1. Check
- the circumstances of the deal do, in fact, trigger a requirement for a transfer of undertakings (‘Betriebsübergang’) pursuant to Council Directive 2001 / 23 / EC and its Austrian counterpart, the Austrian Act on the Amendment of Employment Contracts (‘AVRAG’). This will generally be the case in the event of an asset deal provided that an economic entity (an organised grouping of persons and assets exercising an economic activity which pursues a specific objective) is transferred to another employer whilst retaining its identity. All further comments in this section are based on this assumption;
- the parties to the deal can prove that no recent or upcoming employment terminations are a result of the deal. If they cannot, then the pertinent terminations will be deemed null and void
(§ 3 (1) AVRAG); - sufficient reserves have been accrued to cover all theoretical severance and company pension entitlements at the time of the deal. If these assets are sufficient and transferred to the purchaser, seller liability will be limited to a period of one year after the deal; if they are not, it will be extended to a period of five years (§ 6 (2) AVRAG);
- contracted service providers (‘Werkunternehmer’) and freelancers (‘freie Dienstnehmer’) are not, in fact, acting as employees and thus not entitled to the pertinent benefits.
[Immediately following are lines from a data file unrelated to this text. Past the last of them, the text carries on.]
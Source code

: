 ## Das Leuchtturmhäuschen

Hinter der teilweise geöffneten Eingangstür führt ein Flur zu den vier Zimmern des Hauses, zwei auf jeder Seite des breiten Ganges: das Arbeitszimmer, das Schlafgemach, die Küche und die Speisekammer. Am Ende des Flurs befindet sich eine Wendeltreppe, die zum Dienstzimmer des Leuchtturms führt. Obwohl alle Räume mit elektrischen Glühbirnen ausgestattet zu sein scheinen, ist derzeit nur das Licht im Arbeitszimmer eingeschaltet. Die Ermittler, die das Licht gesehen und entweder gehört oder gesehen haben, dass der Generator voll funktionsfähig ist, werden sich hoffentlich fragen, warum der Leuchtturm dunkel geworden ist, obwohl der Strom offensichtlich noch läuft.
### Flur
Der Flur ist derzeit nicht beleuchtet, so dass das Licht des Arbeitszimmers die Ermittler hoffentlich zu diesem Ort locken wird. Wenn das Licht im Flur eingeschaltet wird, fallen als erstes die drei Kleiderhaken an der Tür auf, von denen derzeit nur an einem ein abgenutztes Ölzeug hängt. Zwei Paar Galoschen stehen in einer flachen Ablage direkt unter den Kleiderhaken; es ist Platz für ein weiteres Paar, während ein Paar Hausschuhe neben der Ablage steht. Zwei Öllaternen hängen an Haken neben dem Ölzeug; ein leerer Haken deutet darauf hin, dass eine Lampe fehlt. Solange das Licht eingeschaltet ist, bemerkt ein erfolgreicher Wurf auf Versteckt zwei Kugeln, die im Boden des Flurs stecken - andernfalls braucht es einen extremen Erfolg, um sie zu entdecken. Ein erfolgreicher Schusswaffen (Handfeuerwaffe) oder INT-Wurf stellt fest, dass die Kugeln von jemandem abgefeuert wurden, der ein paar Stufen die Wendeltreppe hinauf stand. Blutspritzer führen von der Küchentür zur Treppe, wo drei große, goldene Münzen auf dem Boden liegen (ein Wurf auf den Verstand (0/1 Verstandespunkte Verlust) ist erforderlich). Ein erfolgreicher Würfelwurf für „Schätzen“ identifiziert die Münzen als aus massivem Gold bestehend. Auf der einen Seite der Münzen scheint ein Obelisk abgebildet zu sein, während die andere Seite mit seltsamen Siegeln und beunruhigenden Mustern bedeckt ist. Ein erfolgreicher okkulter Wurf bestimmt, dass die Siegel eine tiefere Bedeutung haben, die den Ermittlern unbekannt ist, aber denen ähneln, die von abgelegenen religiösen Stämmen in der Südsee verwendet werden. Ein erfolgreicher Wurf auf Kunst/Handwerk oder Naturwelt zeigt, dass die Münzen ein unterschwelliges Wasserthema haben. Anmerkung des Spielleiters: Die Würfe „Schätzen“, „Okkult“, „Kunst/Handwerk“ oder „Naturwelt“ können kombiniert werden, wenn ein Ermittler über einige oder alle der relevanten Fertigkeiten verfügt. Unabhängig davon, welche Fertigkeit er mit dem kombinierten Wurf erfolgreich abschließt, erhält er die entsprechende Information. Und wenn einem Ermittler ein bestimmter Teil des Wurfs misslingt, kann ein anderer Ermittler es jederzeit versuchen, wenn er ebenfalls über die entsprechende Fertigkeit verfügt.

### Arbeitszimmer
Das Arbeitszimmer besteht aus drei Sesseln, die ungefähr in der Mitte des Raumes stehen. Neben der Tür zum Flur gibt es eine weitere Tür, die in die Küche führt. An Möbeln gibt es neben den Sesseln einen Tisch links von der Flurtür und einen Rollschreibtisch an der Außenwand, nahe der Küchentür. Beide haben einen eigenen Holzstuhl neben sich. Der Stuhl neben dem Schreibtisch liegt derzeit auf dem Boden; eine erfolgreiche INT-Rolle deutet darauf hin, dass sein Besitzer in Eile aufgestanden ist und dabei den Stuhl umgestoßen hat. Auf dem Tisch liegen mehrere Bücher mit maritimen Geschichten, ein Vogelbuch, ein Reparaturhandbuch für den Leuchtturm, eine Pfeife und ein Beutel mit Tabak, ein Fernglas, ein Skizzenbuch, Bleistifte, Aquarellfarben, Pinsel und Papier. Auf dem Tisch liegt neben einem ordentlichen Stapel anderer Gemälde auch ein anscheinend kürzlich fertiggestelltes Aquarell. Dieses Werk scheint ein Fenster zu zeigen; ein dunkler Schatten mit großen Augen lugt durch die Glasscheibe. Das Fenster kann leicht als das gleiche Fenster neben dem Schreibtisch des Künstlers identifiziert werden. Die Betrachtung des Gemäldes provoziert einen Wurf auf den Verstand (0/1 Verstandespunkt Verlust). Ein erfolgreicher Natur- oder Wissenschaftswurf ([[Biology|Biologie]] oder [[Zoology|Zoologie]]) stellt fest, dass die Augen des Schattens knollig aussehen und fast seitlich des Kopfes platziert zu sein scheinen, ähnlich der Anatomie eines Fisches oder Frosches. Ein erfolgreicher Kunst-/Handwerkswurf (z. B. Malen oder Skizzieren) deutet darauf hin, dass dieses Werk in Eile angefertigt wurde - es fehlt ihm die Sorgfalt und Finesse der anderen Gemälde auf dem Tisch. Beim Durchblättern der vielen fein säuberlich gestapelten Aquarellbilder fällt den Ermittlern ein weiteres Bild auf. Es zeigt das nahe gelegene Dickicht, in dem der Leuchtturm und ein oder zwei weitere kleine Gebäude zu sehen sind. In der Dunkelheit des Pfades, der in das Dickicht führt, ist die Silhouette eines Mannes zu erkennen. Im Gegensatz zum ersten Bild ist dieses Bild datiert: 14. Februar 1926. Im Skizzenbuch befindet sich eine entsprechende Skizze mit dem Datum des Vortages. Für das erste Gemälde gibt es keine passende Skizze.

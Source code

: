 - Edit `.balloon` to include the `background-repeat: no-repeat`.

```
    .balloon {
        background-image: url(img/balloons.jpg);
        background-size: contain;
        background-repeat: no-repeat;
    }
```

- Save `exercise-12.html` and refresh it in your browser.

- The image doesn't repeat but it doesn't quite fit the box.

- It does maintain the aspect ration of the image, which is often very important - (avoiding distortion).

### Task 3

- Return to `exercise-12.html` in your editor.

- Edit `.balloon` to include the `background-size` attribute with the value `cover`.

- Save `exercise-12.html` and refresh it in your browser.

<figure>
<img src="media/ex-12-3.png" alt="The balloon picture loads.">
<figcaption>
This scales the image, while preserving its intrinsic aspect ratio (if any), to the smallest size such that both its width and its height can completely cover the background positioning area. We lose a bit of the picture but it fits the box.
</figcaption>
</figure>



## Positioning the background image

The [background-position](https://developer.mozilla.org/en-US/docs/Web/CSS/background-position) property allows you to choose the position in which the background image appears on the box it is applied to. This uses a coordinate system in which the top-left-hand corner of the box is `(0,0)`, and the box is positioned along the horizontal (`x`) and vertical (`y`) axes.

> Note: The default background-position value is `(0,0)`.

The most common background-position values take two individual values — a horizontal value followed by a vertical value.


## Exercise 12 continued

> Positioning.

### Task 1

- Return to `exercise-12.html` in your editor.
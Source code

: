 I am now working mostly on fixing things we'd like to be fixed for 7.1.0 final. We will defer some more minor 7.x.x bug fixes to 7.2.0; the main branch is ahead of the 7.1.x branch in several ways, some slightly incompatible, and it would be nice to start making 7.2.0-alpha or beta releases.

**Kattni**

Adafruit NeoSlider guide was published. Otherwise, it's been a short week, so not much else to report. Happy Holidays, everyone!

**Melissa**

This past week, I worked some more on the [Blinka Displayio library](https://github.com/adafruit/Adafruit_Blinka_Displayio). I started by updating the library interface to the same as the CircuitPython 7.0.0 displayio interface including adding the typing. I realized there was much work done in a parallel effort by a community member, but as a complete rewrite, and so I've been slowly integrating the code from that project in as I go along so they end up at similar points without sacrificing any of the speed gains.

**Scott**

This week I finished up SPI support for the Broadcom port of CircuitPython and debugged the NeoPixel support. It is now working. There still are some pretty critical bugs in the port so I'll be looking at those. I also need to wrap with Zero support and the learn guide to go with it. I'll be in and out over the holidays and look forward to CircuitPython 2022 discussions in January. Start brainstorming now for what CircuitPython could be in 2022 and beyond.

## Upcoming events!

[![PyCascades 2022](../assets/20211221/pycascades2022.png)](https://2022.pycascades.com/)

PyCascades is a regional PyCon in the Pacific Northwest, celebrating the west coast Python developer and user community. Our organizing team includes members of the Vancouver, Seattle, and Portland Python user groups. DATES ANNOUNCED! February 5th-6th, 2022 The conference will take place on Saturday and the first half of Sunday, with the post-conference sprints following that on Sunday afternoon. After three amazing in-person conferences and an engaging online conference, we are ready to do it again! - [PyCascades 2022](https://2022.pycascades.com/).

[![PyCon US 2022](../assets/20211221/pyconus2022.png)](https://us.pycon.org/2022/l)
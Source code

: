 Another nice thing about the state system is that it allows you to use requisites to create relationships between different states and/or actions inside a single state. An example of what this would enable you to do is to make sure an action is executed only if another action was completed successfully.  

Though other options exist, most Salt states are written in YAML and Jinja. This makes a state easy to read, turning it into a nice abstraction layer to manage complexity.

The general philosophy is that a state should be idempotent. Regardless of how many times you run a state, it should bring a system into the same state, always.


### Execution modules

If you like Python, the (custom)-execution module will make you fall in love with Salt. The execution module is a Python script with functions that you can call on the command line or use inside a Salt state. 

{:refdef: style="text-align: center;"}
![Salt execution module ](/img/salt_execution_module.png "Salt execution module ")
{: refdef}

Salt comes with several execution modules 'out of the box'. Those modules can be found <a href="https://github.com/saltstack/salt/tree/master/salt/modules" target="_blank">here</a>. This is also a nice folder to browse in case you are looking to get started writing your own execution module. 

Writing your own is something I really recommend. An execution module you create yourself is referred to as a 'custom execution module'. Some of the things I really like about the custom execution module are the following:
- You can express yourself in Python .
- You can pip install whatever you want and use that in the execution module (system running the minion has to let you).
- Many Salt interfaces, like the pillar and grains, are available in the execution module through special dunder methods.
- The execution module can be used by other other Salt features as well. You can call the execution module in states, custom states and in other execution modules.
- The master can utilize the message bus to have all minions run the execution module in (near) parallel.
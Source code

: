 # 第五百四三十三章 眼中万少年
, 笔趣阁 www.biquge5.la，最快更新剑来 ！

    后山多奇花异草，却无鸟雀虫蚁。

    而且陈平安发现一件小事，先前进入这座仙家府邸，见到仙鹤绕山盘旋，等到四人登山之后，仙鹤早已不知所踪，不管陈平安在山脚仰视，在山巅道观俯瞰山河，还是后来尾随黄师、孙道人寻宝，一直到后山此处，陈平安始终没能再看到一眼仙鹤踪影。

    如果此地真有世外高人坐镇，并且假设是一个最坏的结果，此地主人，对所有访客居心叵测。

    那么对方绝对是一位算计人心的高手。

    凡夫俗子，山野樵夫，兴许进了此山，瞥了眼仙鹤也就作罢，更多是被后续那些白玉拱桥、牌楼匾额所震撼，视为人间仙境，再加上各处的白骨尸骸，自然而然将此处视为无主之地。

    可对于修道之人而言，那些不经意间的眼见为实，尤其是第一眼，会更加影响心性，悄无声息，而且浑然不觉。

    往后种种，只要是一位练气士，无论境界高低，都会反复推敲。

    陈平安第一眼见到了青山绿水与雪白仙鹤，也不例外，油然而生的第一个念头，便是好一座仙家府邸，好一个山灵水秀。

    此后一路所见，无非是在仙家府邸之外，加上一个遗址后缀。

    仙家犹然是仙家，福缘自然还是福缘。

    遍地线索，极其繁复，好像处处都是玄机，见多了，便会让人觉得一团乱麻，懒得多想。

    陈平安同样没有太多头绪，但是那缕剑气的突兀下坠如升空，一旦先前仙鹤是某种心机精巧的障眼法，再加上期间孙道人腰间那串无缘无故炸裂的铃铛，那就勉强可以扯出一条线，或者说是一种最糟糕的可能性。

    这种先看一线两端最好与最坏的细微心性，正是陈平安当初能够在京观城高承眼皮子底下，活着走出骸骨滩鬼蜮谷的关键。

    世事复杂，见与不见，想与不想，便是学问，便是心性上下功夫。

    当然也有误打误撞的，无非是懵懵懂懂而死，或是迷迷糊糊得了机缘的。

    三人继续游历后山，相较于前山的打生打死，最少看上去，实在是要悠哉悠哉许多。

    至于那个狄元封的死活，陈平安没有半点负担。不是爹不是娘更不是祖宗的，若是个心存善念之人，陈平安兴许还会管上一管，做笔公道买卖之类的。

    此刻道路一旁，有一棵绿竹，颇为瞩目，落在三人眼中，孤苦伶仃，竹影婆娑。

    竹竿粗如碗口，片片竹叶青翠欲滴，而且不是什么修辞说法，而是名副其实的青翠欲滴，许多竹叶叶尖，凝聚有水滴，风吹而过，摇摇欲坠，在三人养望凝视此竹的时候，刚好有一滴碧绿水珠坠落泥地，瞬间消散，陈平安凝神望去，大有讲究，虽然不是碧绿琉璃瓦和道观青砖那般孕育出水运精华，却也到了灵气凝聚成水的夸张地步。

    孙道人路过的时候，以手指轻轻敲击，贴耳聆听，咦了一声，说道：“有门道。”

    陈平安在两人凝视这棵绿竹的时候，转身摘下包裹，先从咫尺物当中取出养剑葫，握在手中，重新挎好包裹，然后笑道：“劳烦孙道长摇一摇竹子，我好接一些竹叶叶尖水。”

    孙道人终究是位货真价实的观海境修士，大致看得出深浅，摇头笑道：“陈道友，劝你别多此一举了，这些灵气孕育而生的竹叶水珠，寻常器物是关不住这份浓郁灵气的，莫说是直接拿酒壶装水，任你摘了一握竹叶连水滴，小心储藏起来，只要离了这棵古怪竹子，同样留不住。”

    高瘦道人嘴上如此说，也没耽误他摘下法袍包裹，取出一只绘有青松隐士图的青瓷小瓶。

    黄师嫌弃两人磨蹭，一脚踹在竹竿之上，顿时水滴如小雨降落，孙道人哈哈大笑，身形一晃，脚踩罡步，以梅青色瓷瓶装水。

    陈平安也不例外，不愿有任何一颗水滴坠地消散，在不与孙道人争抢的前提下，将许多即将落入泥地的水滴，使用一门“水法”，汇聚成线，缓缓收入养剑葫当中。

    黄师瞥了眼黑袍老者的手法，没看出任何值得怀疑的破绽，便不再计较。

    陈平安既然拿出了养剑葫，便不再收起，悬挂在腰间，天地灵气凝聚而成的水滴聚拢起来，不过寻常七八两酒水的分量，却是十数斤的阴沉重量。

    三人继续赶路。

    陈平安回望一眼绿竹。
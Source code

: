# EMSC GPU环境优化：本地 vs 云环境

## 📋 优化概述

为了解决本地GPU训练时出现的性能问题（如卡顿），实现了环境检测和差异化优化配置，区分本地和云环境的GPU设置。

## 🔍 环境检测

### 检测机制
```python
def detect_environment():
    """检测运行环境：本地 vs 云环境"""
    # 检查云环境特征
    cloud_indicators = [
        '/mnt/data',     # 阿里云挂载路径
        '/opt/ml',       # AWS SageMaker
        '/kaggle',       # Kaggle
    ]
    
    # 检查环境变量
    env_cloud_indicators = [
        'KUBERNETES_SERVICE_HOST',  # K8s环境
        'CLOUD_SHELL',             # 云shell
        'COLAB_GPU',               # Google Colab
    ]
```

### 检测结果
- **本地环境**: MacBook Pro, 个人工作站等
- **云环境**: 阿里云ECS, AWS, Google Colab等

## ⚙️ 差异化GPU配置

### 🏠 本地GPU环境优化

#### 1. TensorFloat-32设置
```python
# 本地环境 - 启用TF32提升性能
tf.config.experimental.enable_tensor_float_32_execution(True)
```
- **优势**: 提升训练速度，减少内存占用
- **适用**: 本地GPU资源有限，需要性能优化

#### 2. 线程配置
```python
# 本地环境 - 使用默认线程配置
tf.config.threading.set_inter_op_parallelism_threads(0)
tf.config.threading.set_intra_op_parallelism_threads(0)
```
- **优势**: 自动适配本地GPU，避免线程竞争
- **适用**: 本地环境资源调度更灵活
Claims raised in this regard may entail the obligation to provide additional social security contributions, taxes, bonuses, annual leave remuneration and other benefits. Similar rules apply to employees hired for consecutive, limited periods of time; such conduct is deemed an evasion of statutory rules on permanent employment.
2. Prepare:
- Since all affected employment relationships are transferred from the purchaser to the seller ipso jure, no contractual agreement is necessary for the transfer. Exceptions may apply pursuant to the requirements of company pension schemes or works agreements, and in the event that a different collective bargaining agreement becomes effective.
3. Inform/ Notify
All affected employees must be provided with certain written information in advance (if a works council has been set up, then this body has to be notified instead). Such information must include the date and reason for the transfer, the legal, economic and social consequences thereof, and any planned measures which affect the workforce (§ 3a AVRAG).
4. Consult
- Employees are only entitled to refuse the transfer of their employment relationships if the protective standards of the previously applicable collective bargaining agreement against dismissal or company pension schemes are not maintained by the purchaser (§ 3 – 5 AVRAG) or if they have been elected as works council representatives and would lose that office in case of transfer. In the event of such a refusal, employment with the seller remains in force, including the obligation to provide salaries and benefits. In this instance, the recommendation would be to consult with the purchaser and reach an agreement in this regard.
5. Implement
- Subject to consideration of the above.